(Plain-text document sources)
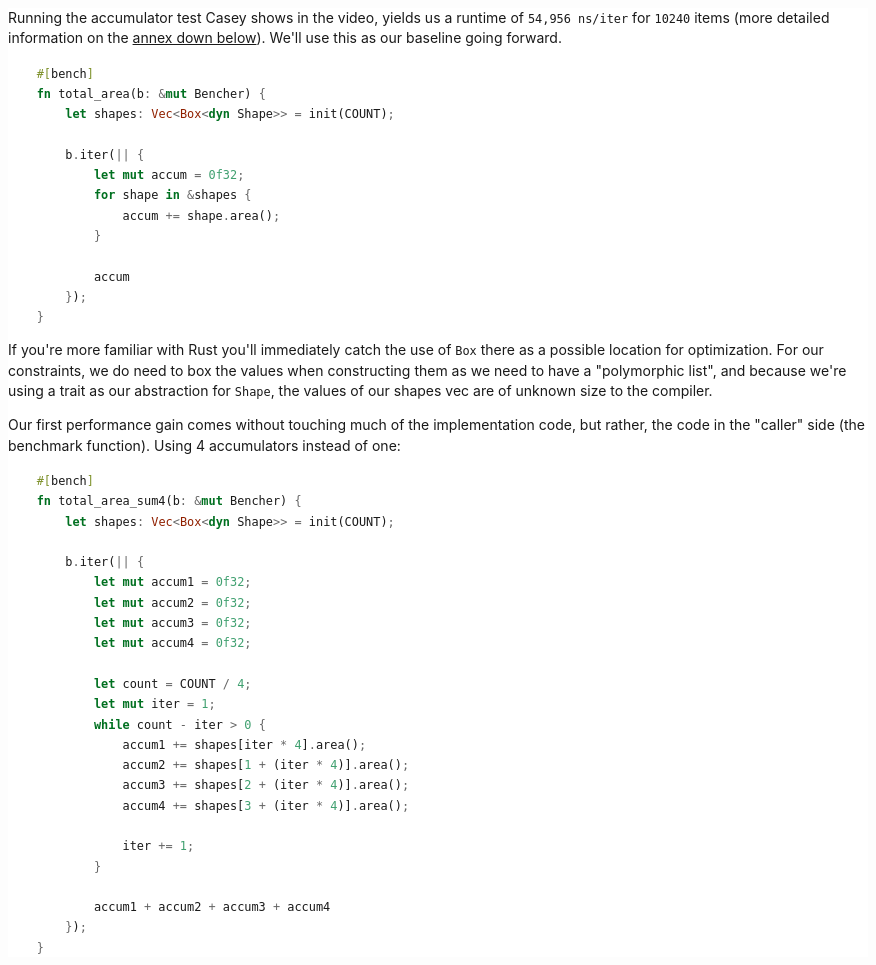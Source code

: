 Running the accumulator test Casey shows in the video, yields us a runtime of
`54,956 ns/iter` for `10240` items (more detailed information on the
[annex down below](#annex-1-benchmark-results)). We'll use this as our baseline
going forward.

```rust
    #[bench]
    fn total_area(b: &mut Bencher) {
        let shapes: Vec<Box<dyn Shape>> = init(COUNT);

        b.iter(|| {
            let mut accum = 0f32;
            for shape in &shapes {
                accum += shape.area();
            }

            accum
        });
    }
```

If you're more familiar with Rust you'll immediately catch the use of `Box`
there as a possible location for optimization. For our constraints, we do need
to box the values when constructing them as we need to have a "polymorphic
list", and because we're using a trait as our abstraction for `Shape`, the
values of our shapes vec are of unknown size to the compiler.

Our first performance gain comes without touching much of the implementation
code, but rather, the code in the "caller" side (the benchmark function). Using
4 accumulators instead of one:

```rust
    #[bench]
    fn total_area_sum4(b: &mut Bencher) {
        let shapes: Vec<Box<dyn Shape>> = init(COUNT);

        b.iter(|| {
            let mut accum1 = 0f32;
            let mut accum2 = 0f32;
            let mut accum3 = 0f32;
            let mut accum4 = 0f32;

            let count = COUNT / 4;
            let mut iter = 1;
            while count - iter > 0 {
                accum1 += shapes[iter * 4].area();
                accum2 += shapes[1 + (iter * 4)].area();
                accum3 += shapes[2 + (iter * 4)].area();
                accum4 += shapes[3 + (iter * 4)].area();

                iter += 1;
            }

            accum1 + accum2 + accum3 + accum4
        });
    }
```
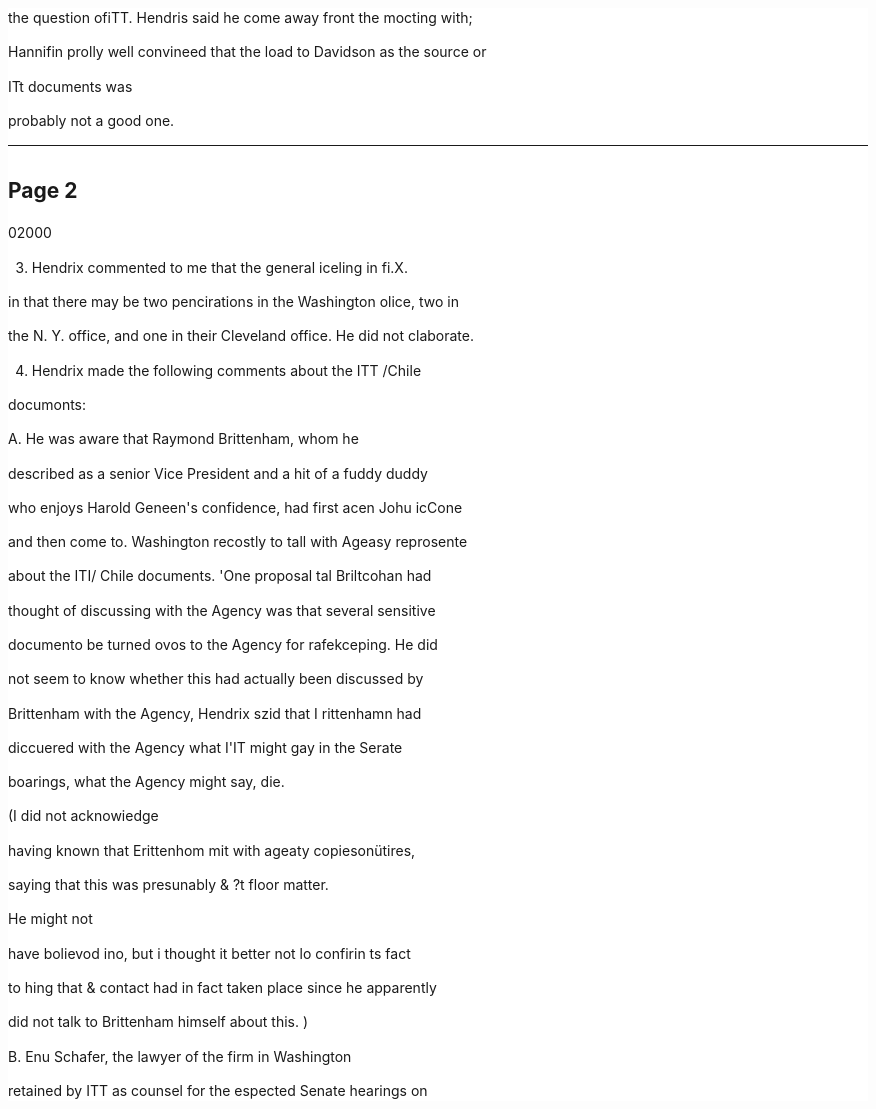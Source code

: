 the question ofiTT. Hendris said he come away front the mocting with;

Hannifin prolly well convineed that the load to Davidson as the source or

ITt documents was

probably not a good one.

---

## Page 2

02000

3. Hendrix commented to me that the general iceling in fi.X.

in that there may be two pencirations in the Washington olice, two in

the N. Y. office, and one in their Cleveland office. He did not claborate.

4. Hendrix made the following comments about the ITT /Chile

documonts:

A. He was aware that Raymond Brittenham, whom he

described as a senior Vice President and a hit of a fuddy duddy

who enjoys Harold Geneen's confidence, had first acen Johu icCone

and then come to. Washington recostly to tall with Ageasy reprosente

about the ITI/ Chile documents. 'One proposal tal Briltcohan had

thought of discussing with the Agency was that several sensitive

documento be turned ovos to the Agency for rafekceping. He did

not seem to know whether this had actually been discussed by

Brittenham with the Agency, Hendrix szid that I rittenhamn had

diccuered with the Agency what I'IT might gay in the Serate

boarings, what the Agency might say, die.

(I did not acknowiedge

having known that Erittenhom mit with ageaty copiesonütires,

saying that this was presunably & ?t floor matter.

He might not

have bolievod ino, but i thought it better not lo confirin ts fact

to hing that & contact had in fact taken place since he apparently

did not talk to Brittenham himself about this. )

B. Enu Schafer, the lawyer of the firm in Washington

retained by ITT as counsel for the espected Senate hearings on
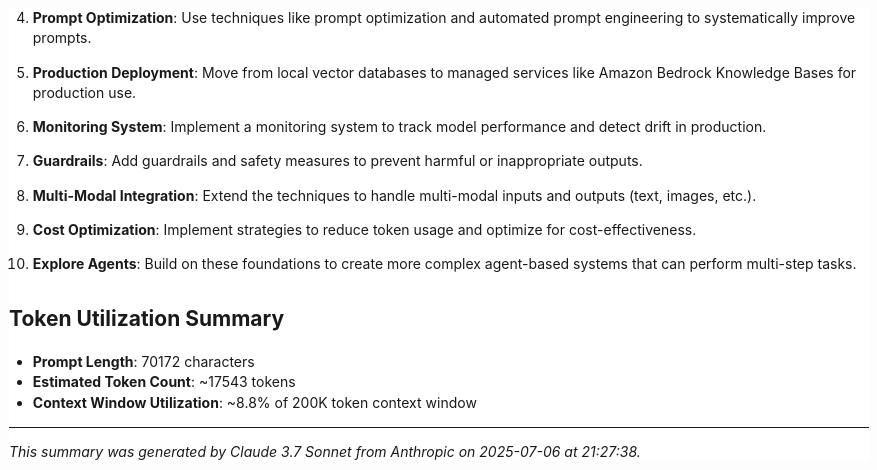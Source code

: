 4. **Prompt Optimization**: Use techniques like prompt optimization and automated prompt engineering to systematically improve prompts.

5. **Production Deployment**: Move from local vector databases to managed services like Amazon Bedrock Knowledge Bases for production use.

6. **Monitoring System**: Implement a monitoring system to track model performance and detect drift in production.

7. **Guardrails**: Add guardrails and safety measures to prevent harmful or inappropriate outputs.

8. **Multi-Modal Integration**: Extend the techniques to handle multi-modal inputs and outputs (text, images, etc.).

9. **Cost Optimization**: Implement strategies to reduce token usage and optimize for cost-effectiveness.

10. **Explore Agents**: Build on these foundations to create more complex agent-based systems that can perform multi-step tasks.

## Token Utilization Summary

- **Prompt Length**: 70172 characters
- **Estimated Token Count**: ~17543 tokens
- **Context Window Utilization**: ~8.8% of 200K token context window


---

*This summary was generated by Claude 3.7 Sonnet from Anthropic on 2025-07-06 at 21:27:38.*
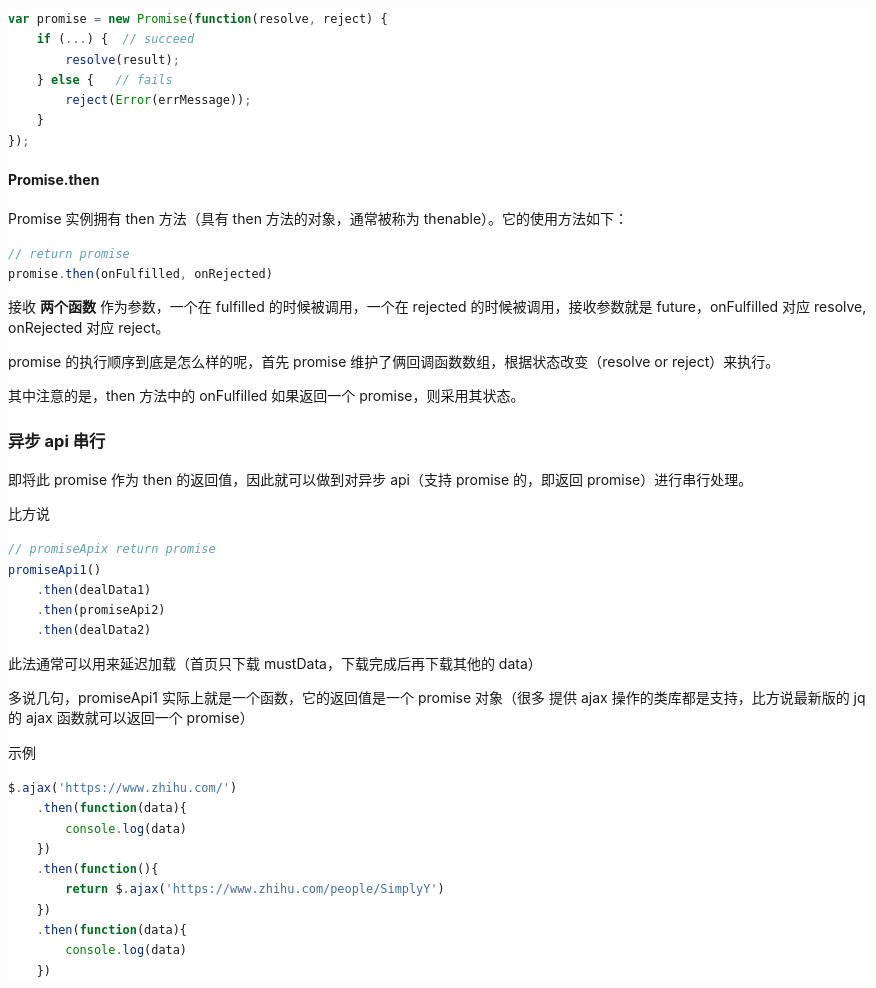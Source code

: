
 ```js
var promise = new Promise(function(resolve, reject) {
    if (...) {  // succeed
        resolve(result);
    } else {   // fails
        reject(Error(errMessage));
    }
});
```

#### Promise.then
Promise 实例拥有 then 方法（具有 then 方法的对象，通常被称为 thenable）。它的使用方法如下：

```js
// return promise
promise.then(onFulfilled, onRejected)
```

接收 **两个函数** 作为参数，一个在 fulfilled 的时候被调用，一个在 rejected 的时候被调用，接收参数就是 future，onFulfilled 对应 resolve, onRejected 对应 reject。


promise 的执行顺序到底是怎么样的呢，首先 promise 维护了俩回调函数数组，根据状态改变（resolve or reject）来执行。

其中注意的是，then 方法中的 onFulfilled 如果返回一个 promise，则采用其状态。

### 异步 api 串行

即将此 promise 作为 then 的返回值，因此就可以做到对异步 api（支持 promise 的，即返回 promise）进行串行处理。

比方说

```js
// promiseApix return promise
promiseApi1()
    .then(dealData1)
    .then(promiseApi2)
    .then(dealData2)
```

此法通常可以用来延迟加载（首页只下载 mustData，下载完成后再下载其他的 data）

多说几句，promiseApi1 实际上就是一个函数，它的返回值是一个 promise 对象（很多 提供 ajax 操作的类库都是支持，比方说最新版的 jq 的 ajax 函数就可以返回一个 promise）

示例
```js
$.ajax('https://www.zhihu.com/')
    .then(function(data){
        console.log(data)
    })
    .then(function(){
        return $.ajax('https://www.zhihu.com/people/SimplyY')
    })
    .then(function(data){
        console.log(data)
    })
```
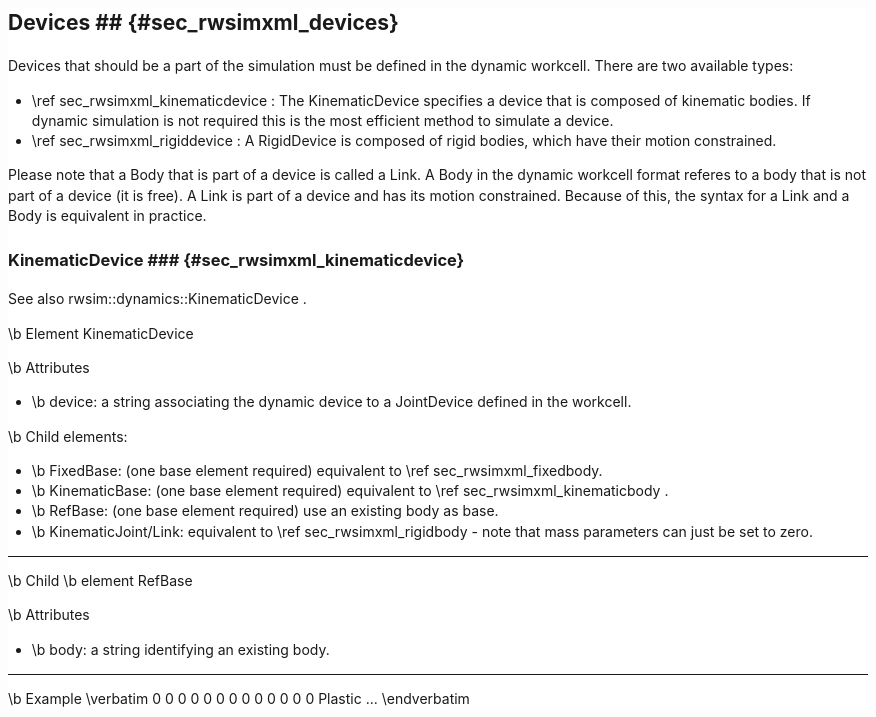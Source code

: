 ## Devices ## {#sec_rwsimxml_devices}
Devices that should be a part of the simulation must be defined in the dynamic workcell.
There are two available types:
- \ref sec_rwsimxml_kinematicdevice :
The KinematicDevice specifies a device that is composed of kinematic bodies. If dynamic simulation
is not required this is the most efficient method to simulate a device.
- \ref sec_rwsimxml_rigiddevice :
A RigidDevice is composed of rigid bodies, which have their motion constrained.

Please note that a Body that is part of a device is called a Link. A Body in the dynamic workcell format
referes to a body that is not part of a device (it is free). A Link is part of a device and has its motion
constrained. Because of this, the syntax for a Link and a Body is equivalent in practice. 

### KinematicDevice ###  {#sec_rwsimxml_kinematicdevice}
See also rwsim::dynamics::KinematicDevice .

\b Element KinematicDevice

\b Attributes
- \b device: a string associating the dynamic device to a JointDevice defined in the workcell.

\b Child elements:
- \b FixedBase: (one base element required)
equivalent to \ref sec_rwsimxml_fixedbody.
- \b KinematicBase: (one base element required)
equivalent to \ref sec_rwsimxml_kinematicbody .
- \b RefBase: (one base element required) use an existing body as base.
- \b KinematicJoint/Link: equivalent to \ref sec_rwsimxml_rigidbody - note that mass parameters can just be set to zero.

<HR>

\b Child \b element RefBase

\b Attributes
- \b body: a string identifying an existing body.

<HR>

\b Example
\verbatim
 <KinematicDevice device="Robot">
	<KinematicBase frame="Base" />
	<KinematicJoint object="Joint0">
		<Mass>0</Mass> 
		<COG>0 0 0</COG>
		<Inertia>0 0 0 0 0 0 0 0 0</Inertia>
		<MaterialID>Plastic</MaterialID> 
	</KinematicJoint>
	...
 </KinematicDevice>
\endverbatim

_TASK REQUIREMENTS_.
Produce only the lines from the line containing "## Devices ##" through the line containing "Please note that", inclusive of both, exactly as they stand in the entries above.

_WORKED SOLUTION_.
: ## Devices ## {#sec_rwsimxml_devices}
Devices that should be a part of the simulation must be defined in the dynamic workcell.
There are two available types:
- \ref sec_rwsimxml_kinematicdevice :
The KinematicDevice specifies a device that is composed of kinematic bodies. If dynamic simulation
is not required this is the most efficient method to simulate a device.
- \ref sec_rwsimxml_rigiddevice :
A RigidDevice is composed of rigid bodies, which have their motion constrained.

Please note that a Body that is part of a device is called a Link. A Body in the dynamic workcell format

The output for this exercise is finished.